Monitor, filter, and summarize RSS/Atom feeds on a schedule. Use when: (1) tracking industry news or competitor blogs, (2) setting up keyword alerts across m...

0· 60·0 current·0 all-time
Security Scan
VirusTotalVirusTotal
Benign
View report →
OpenClawOpenClaw
Benign
high confidence
Purpose & Capability
Name/description match the contents: SKILL.md and scripts/fetch_feeds.py implement feed fetching, filtering, summarization, scheduling recipes, and delivery to webhooks/third‑party services. Required artifacts (a small Python script and feedparser) are proportionate to the claimed purpose.
Instruction Scope
Instructions are focused on fetching feeds and routing summaries. They do direct output to external endpoints (Discord webhooks, Notion, generic webhooks) which is expected for this use case, but that means feed content will be sent to whatever endpoint you configure. Also the agent will fetch arbitrary URLs you schedule — this can be abused to probe internal services (SSRF risk) if untrusted feed URLs are supplied.
Install Mechanism
No install spec; instruction-only plus a small Python file. The only dependency is 'feedparser' suggested via pip, which is a normal, traceable Python package. No downloads from untrusted URLs or archive extraction are present.
Credentials
The skill requires no environment variables or credentials. Recipes reference webhooks and third‑party services (Discord, Notion) but those are delivered via scheduling payloads or separate integrations rather than baked into the skill—this is proportionate.
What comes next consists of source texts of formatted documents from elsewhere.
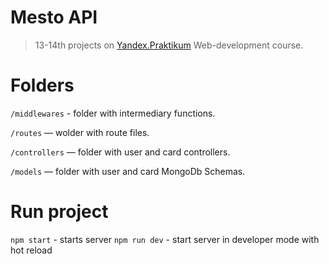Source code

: # Mesto API
> 13-14th projects on [Yandex.Praktikum](https://practicum.yandex.ru/profile/web/) Web-development course.

# Folders

`/middlewares` - folder with intermediary functions.   

`/routes` — wolder with route files.   

`/controllers` — folder with user and card controllers.   

`/models` — folder with user and card MongoDb Schemas.   

  
# Run project
`npm start` - starts server
`npm run dev` - start server in developer mode with hot reload

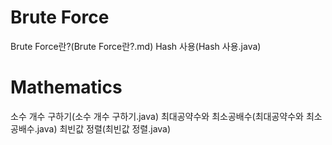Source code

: # Brute Force
Brute Force란?(Brute Force란?.md)
Hash 사용(Hash 사용.java)

# Mathematics
소수 개수 구하기(소수 개수 구하기.java)
최대공약수와 최소공배수(최대공약수와 최소공배수.java)
최빈값 정렬(최빈값 정렬.java)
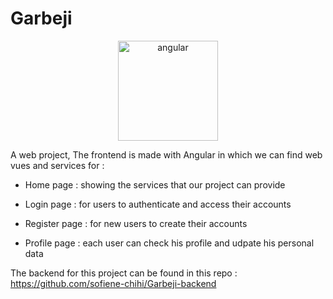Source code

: # Garbeji
<p align="center">
<img src="https://angular.io/assets/images/logos/angular/angular.svg" alt="angular" width="160"/>
</p>

A web project, The frontend is made with Angular in which we can find web vues and services for : 

* Home page : showing the services that our project can provide

* Login page : for users to authenticate and access their accounts

* Register page : for new users to create their accounts

* Profile page : each user can check his profile and udpate his personal data

The backend for this project can be found in this repo : https://github.com/sofiene-chihi/Garbeji-backend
There are no requests for unrelated secrets.
Persistence & Privilege
always:false and no install-time modifications to other skills or system-wide settings. disable-model-invocation is default (agent may invoke autonomously), which is expected; there are no elevated persistence requests.
Assessment
This skill appears to do exactly what it says, but take these precautions before installing: (1) Only configure trusted webhook URLs and third‑party integrations (Discord, Notion) because feed contents will be posted to them. Do not paste production tokens into example code; store them securely in your scheduler/integration settings. (2) Be cautious about which feed URLs you schedule — the agent will fetch them and could be used to probe internal-only endpoints (SSRF risk) if run in an environment with internal network access. Limit scheduled feeds to known, public sources. (3) Review any cron/schedule payloads you add so they don't include sensitive data in plain text. (4) If you want stricter control, avoid allowing autonomous runs or run the skill in an isolated environment. If you want me to, I can show how to adapt the script to validate feed hostnames and to avoid posting to unknown endpoints.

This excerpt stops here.